The Story of Bug Hunting in Production

BUGS COME AND GO. DEVELOPERS STAY!

Production bugs mean you cannot debug line by line; even worse that cannot reproduce them. The other days, I got one of them. We know when it happened by a screenshot reported by the client.

After a day hunting the bug, I finally found out the root cause. Once found out, the solution is a piece of cake. I thought the process I had been through is interesting and might be useful for others.

Here we go – the process of hunting a production bug.

Step 1 – Treasure in the Log

The first thing is to get the log. Find the entries at that specific time. Most of the system will display a user-friendly error message to end users. The real error, usually in the form of Exception, is buried in the log.

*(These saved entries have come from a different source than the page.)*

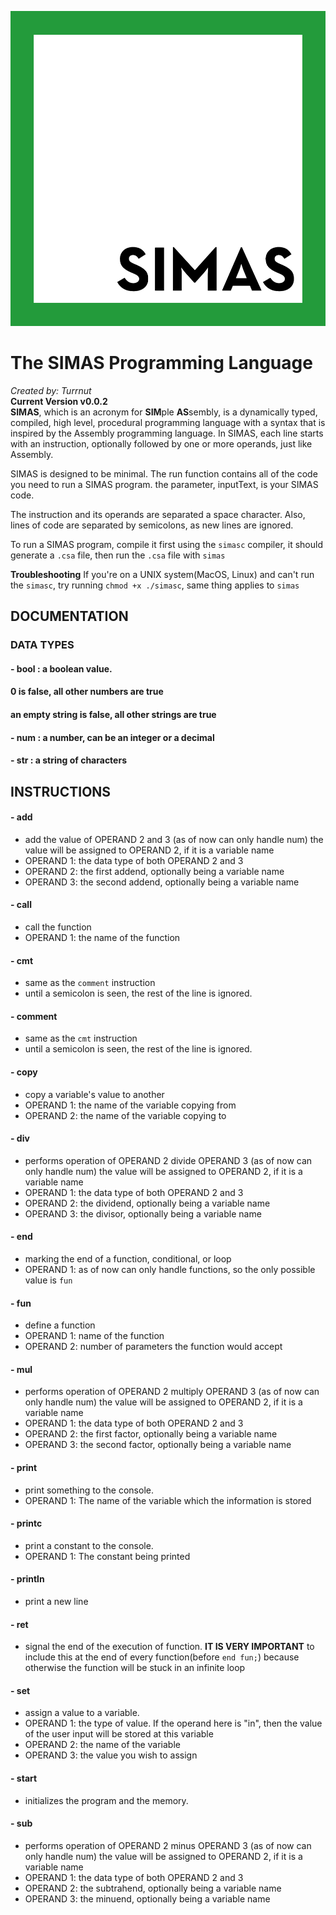 
![SIMAS LOGO](/simas.png)
# The SIMAS Programming Language
*Created by: Turrnut*<br>
**Current Version v0.0.2**<br>
**SIMAS**, which is an acronym for **SIM**ple **AS**sembly, is a dynamically typed, compiled,
high level, procedural programming language with a syntax that is inspired
by the Assembly programming language. In SIMAS, each line starts with an instruction,
optionally followed by one or more operands, just like Assembly.<br>

SIMAS is designed to be minimal. The run function contains all of the code you need to run
a SIMAS program. the parameter, inputText, is your SIMAS code.<br>

The instruction and its operands are separated a space character. Also, lines of code are separated
by semicolons, as new lines are ignored. 

To run a SIMAS program, compile it first using the `simasc` compiler, it should generate a `.csa` file,
then run the `.csa` file with `simas`

**Troubleshooting**
If you're on a UNIX system(MacOS, Linux) and can't run the `simasc`, try running `chmod +x ./simasc`,
same thing applies to `simas`

## DOCUMENTATION 
### DATA TYPES 
#### - bool : a boolean value.
####        0 is false, all other numbers are true
####        an empty string is false, all other strings are true
#### - num  : a number, can be an integer or a decimal
#### - str  : a string of characters
## INSTRUCTIONS
#### - add
* add the value of OPERAND 2 and 3 (as of now can only handle num) the value will be assigned to OPERAND 2, if it is a variable name
* OPERAND 1: the data type of both OPERAND 2 and 3
* OPERAND 2: the first addend, optionally being a variable name
* OPERAND 3: the second addend, optionally being a variable name

#### - call
* call the function
* OPERAND 1: the name of the function

#### - cmt
* same as the `comment` instruction
* until a semicolon is seen, the rest of the line is ignored.

#### - comment
* same as the `cmt` instruction
* until a semicolon is seen, the rest of the line is ignored.

#### - copy
* copy a variable's value to another
* OPERAND 1: the name of the variable copying from
* OPERAND 2: the name of the variable copying to

#### - div
* performs operation of OPERAND 2 divide OPERAND 3 (as of now can only handle num) the value will be assigned to OPERAND 2, if it is a variable name
* OPERAND 1: the data type of both OPERAND 2 and 3
* OPERAND 2: the dividend, optionally being a variable name
* OPERAND 3: the divisor, optionally being a variable name

#### - end
* marking the end of a function, conditional, or loop
* OPERAND 1: as of now can only handle functions, so the only possible value is `fun`

#### - fun
* define a function
* OPERAND 1: name of the function
* OPERAND 2: number of parameters the function would accept

#### - mul
* performs operation of OPERAND 2 multiply OPERAND 3 (as of now can only handle num) the value will be assigned to OPERAND 2, if it is a variable name
* OPERAND 1: the data type of both OPERAND 2 and 3
* OPERAND 2: the first factor, optionally being a variable name
* OPERAND 3: the second factor, optionally being a variable name

#### - print
* print something to the console.
* OPERAND 1: The name of the variable which the information is stored

#### - printc
* print a constant to the console.
* OPERAND 1: The constant being printed

#### - println
* print a new line

#### - ret
* signal the end of the execution of function. **IT IS VERY IMPORTANT** to include this at the end of every function(before `end fun;`) because otherwise the function will be stuck in an infinite loop

#### - set
* assign a value to a variable.
* OPERAND 1: the type of value. If the operand here is "in", then the value of the user input will be stored at this variable	
* OPERAND 2: the name of the variable
* OPERAND 3: the value you wish to assign

#### - start
* initializes the program and the memory.

#### - sub
* performs operation of OPERAND 2 minus OPERAND 3 (as of now can only handle num) the value will be assigned to OPERAND 2, if it is a variable name
* OPERAND 1: the data type of both OPERAND 2 and 3
* OPERAND 2: the subtrahend, optionally being a variable name
* OPERAND 3: the minuend, optionally being a variable name


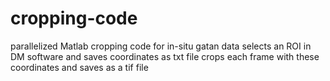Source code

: # cropping-code
parallelized Matlab cropping code for in-situ gatan data
selects an ROI in DM software and saves coordinates as txt file
crops each frame with these coordinates and saves as a tif file
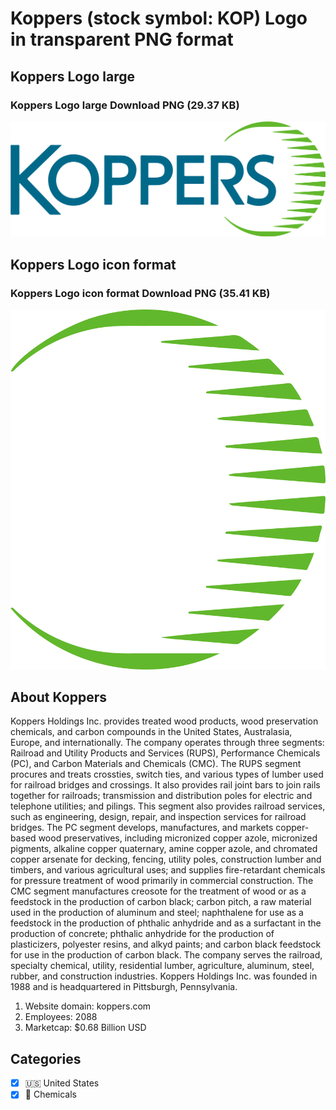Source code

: # Koppers (stock symbol: KOP) Logo in transparent PNG format

## Koppers Logo large

### Koppers Logo large Download PNG (29.37 KB)

![Koppers Logo large Download PNG (29.37 KB)](/img/orig/KOP_BIG-506cc219.png)

## Koppers Logo icon format

### Koppers Logo icon format Download PNG (35.41 KB)

![Koppers Logo icon format Download PNG (35.41 KB)](/img/orig/KOP-6ab1139c.png)

## About Koppers

Koppers Holdings Inc. provides treated wood products, wood preservation chemicals, and carbon compounds in the United States, Australasia, Europe, and internationally. The company operates through three segments: Railroad and Utility Products and Services (RUPS), Performance Chemicals (PC), and Carbon Materials and Chemicals (CMC). The RUPS segment procures and treats crossties, switch ties, and various types of lumber used for railroad bridges and crossings. It also provides rail joint bars to join rails together for railroads; transmission and distribution poles for electric and telephone utilities; and pilings. This segment also provides railroad services, such as engineering, design, repair, and inspection services for railroad bridges. The PC segment develops, manufactures, and markets copper-based wood preservatives, including micronized copper azole, micronized pigments, alkaline copper quaternary, amine copper azole, and chromated copper arsenate for decking, fencing, utility poles, construction lumber and timbers, and various agricultural uses; and supplies fire-retardant chemicals for pressure treatment of wood primarily in commercial construction. The CMC segment manufactures creosote for the treatment of wood or as a feedstock in the production of carbon black; carbon pitch, a raw material used in the production of aluminum and steel; naphthalene for use as a feedstock in the production of phthalic anhydride and as a surfactant in the production of concrete; phthalic anhydride for the production of plasticizers, polyester resins, and alkyd paints; and carbon black feedstock for use in the production of carbon black. The company serves the railroad, specialty chemical, utility, residential lumber, agriculture, aluminum, steel, rubber, and construction industries. Koppers Holdings Inc. was founded in 1988 and is headquartered in Pittsburgh, Pennsylvania.

1. Website domain: koppers.com
2. Employees: 2088
3. Marketcap: $0.68 Billion USD


## Categories
- [x] 🇺🇸 United States
- [x] 🧪 Chemicals
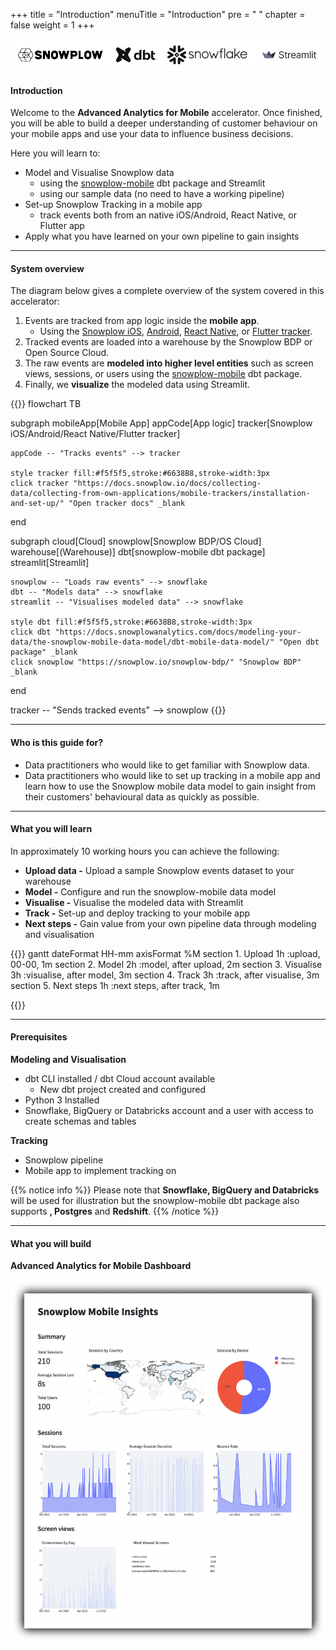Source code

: +++
title = "Introduction"
menuTitle = "Introduction"
pre = "<i class='fas fa-rocket'></i> "
chapter = false
weight = 1
+++

!['logo-banner'](images/logo_banner.png)

#### Introduction

Welcome to the **Advanced Analytics for Mobile** accelerator. Once finished, you will be able to build a deeper understanding of customer behaviour on your mobile apps and use your data to influence business decisions.

Here you will learn to:

- Model and Visualise Snowplow data
  - using the [snowplow-mobile](https://hub.getdbt.com/snowplow/snowplow_mobile/latest/) dbt package and Streamlit
  - using our sample data (no need to have a working pipeline)
- Set-up Snowplow Tracking in a mobile app
  - track events both from an native iOS/Android, React Native, or Flutter app
- Apply what you have learned on your own pipeline to gain insights

***

#### System overview

The diagram below gives a complete overview of the system covered in this accelerator:

1. Events are tracked from app logic inside the **mobile app**.
   - Using the [Snowplow iOS](https://github.com/snowplow/snowplow-objc-tracker), [Android](https://github.com/snowplow/snowplow-android-tracker), [React Native](https://github.com/snowplow/snowplow-react-native-tracker), or [Flutter tracker](https://github.com/snowplow-incubator/snowplow-flutter-tracker).
2. Tracked events are loaded into a warehouse by the Snowplow BDP or Open Source Cloud.
3. The raw events are **modeled into higher level entities** such as screen views, sessions, or users using the [snowplow-mobile](https://docs.snowplowanalytics.com/docs/modeling-your-data/the-snowplow-mobile-data-model/dbt-mobile-data-model/) dbt package.
4. Finally, we **visualize** the modeled data using Streamlit.

{{<mermaid>}}
flowchart TB

subgraph mobileApp[Mobile App]
    appCode[App logic]
    tracker[Snowplow iOS/Android/React Native/Flutter tracker]

    appCode -- "Tracks events" --> tracker

    style tracker fill:#f5f5f5,stroke:#6638B8,stroke-width:3px
    click tracker "https://docs.snowplow.io/docs/collecting-data/collecting-from-own-applications/mobile-trackers/installation-and-set-up/" "Open tracker docs" _blank
end

subgraph cloud[Cloud]
    snowplow[Snowplow BDP/OS Cloud]
    warehouse[(Warehouse)]
    dbt[snowplow-mobile dbt package]
    streamlit[Streamlit]

    snowplow -- "Loads raw events" --> snowflake
    dbt -- "Models data" --> snowflake
    streamlit -- "Visualises modeled data" --> snowflake

    style dbt fill:#f5f5f5,stroke:#6638B8,stroke-width:3px
    click dbt "https://docs.snowplowanalytics.com/docs/modeling-your-data/the-snowplow-mobile-data-model/dbt-mobile-data-model/" "Open dbt package" _blank
    click snowplow "https://snowplow.io/snowplow-bdp/" "Snowplow BDP" _blank
end

tracker -- "Sends tracked events" --> snowplow
{{</mermaid>}}

***

#### Who is this guide for?

- Data practitioners who would like to get familiar with Snowplow data.
- Data practitioners who would like to set up tracking in a mobile app and learn how to use the Snowplow mobile data model to gain insight from their customers' behavioural data as quickly as possible.

***

#### What you will learn

In approximately 10 working hours you can achieve the following:

- **Upload data -** Upload a sample Snowplow events dataset to your warehouse
- **Model -** Configure and run the snowplow-mobile data model
- **Visualise -** Visualise the modeled data with Streamlit
- **Track -** Set-up and deploy tracking to your mobile app
- **Next steps -** Gain value from your own pipeline data through modeling and visualisation


{{<mermaid>}}
gantt
        dateFormat  HH-mm
        axisFormat %M
        section 1. Upload
        1h          :upload, 00-00, 1m
        section 2. Model
        2h          :model, after upload, 2m
        section 3. Visualise
        3h          :visualise, after model, 3m
        section 4. Track
        3h          :track, after visualise, 3m
        section 5. Next steps
        1h          :next steps, after track, 1m

{{</mermaid >}}

***

#### Prerequisites

**Modeling and Visualisation**

- dbt CLI installed / dbt Cloud account available
  - New dbt project created and configured
- Python 3 Installed
- Snowflake, BigQuery or Databricks account and a user with access to create schemas and tables

**Tracking**

- Snowplow pipeline
- Mobile app to implement tracking on

{{% notice info %}}
Please note that **Snowflake, BigQuery and Databricks** will be used for illustration but the snowplow-mobile dbt package also supports **, Postgres** and **Redshift**.
{{% /notice %}}

***

#### What you will build

**Advanced Analytics for Mobile Dashboard**

!['logo-banner' ](visualisation/images/streamlit.png?width=100pc)
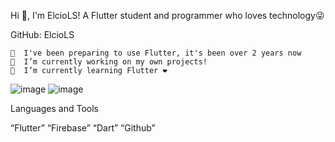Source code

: Hi 👋, 
I'm ElcioLS!
A Flutter student and programmer who loves technology😜

GitHub: ElcioLS
                                                                                                               
                                                                                                                         

    🗿  I've been preparing to use Flutter, it's been over 2 years now                                      
    🔭  I’m currently working on my own projects!
    🌱  I’m currently learning Flutter ❤️


![image](https://user-images.githubusercontent.com/89614792/184272264-2704b1d7-0b43-4a85-8924-1a7b6b759086.png)
![image](https://user-images.githubusercontent.com/89614792/184272539-ff206fb0-7f25-47ef-a6c9-fe5ecef3eaee.png)



Languages and Tools

“Flutter” “Firebase” “Dart” “Github”

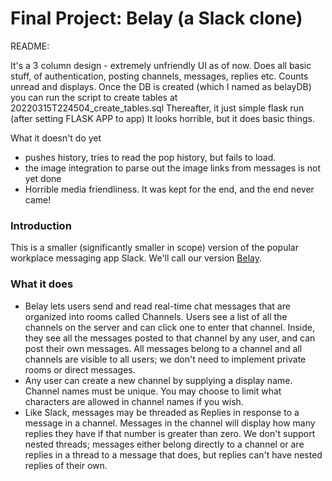 # Final Project: Belay (a Slack clone)

README:

It's a 3 column design - extremely unfriendly UI as of now. Does all basic stuff, of authentication, posting channels, messages, replies etc. Counts unread and displays. 
Once the DB is created (which I named as belayDB)
you can run the script to create tables at 20220315T224504_create_tables.sql
Thereafter, it just simple flask run (after setting FLASK APP to app) 
It looks horrible, but it does basic things. 

What it doesn't do yet 
- pushes history, tries to read the pop history, but fails to load.
- the image integration to parse out the image links from messages is not yet done
- Horrible media friendliness. It was kept for the end, and the end never came! 


### Introduction

This is a smaller (significantly smaller in scope) version of the popular workplace
messaging app Slack. We'll call our version [Belay](https://en.wikipedia.org/wiki/Belaying).

### What it does

- Belay lets users send and read real-time chat messages that are organized
  into rooms called Channels. Users see a list of all the channels on the server
  and can click one to enter that channel. Inside, they see all the messages
  posted to that channel by any user, and can post their own messages.
  All messages belong to a channel and all channels are visible to all users; we
  don't need to implement private rooms or direct messages.
- Any user can create a new channel by supplying a display name. Channel names
  must be unique. You may choose to limit what characters are allowed in channel
  names if you wish.
- Like Slack, messages may be threaded as Replies in response to a message in a
  channel. Messages in the channel will display how many replies they have if
  that number is greater than zero. We don't support nested threads;
  messages either belong directly to a channel or are replies in a thread to a
  message that does, but replies can't have nested replies of their own.

 



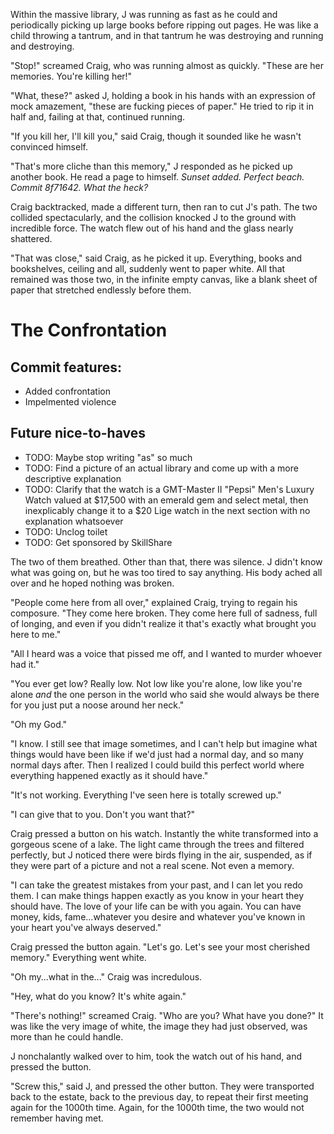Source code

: Within the massive library, J was running as fast as he could and periodically picking up large books before ripping out pages.  He was like a child throwing a tantrum, and in that tantrum he was destroying and running and destroying.

"Stop!" screamed Craig, who was running almost as quickly.  "These are her memories.  You're killing her!"

"What, these?" asked J, holding a book in his hands with an expression of mock amazement, "these are fucking pieces of paper."  He tried to rip it in half and, failing at that, continued running.

"If you kill her, I'll kill you," said Craig, though it sounded like he wasn't convinced himself.

"That's more cliche than this memory," J responded as he picked up another book.  He read a page to himself.  *Sunset added.  Perfect beach.  Commit 8f71642.  What the heck?*

Craig backtracked, made a different turn, then ran to cut J's path.  The two collided spectacularly, and the collision knocked J to the ground with incredible force.  The watch flew out of his hand and the glass nearly shattered.

"That was close," said Craig, as he picked it up.  Everything, books and bookshelves, ceiling and all, suddenly went to paper white.  All that remained was those two, in the infinite empty canvas, like a blank sheet of paper that stretched endlessly before them.

# The Confrontation

## Commit features:

* Added confrontation
* Impelmented violence 

## Future nice-to-haves

* TODO: Maybe stop writing "as" so much
* TODO: Find a picture of an actual library and come up with a more descriptive explanation
* TODO: Clarify that the watch is a GMT-Master II "Pepsi" Men's Luxury Watch valued at $17,500 with an emerald gem and select metal, then inexplicably change it to a $20 Lige watch in the next section with no explanation whatsoever
* TODO: Unclog toilet
* TODO: Get sponsored by SkillShare

The two of them breathed.  Other than that, there was silence.  J didn't know what was going on, but he was too tired to say anything.  His body ached all over and he hoped nothing was broken.

"People come here from all over," explained Craig, trying to regain his composure.  "They come here broken.  They come here full of sadness, full of longing, and even if you didn't realize it that's exactly what brought you here to me."

"All I heard was a voice that pissed me off, and I wanted to murder whoever had it."

"You ever get low?  Really low.  Not low like you're alone, low like you're alone *and* the one person in the world who said she would always be there for you just put a noose around her neck."

"Oh my God."

"I know.  I still see that image sometimes, and I can't help but imagine what things would have been like if we'd just had a normal day, and so many normal days after.  Then I realized I could build this perfect world where everything happened exactly as it should have."

"It's not working.  Everything I've seen here is totally screwed up."

"I can give that to you.  Don't you want that?"

Craig pressed a button on his watch.  Instantly the white transformed into a gorgeous scene of a lake.  The light came through the trees and filtered perfectly, but J noticed there were birds flying in the air, suspended, as if they were part of a picture and not a real scene.  Not even a memory.

"I can take the greatest mistakes from your past, and I can let you redo them.  I can make things happen exactly as you know in your heart they should have.  The love of your life can be with you again.  You can have money, kids, fame...whatever you desire and whatever you've known in your heart you've always deserved."

Craig pressed the button again.  "Let's go.  Let's see your most cherished memory."  Everything went white.

"Oh my...what in the..." Craig was incredulous.

"Hey, what do you know?  It's white again."

"There's nothing!" screamed Craig.  "Who are you?  What have you done?"  It was like the very image of white, the image they had just observed, was more than he could handle.  

J nonchalantly walked over to him, took the watch out of his hand, and pressed the button.

"Screw this," said J, and pressed the other button.  They were transported back to the estate, back to the previous day, to repeat their first meeting again for the 1000th time.  Again, for the 1000th time, the two would not remember having met.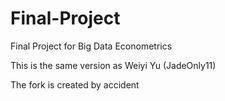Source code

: # Final-Project
Final Project for Big Data Econometrics

This is the same version as Weiyi Yu (JadeOnly11)

The fork is created by accident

System.Transactions.TransactionAbortedException: The transaction has aborted. ---> NHibernate.Exceptions.GenericADOException: could not execute batch command.[SQL: SQL not available] ---> System.Data.SqlClient.SqlException: String or binary data would be truncated.
The statement has been terminated.
   at System.Data.SqlClient.SqlConnection.OnError(SqlException exception, Boolean breakConnection, Action`1 wrapCloseInAction)
   at System.Data.SqlClient.SqlInternalConnection.OnError(SqlException exception, Boolean breakConnection, Action`1 wrapCloseInAction)
   at System.Data.SqlClient.TdsParser.ThrowExceptionAndWarning(TdsParserStateObject stateObj, Boolean callerHasConnectionLock, Boolean asyncClose)
   at System.Data.SqlClient.TdsParser.TryRun(RunBehavior runBehavior, SqlCommand cmdHandler, SqlDataReader dataStream, BulkCopySimpleResultSet bulkCopyHandler, TdsParserStateObject stateObj, Boolean& dataReady)
   at System.Data.SqlClient.SqlCommand.FinishExecuteReader(SqlDataReader ds, RunBehavior runBehavior, String resetOptionsString)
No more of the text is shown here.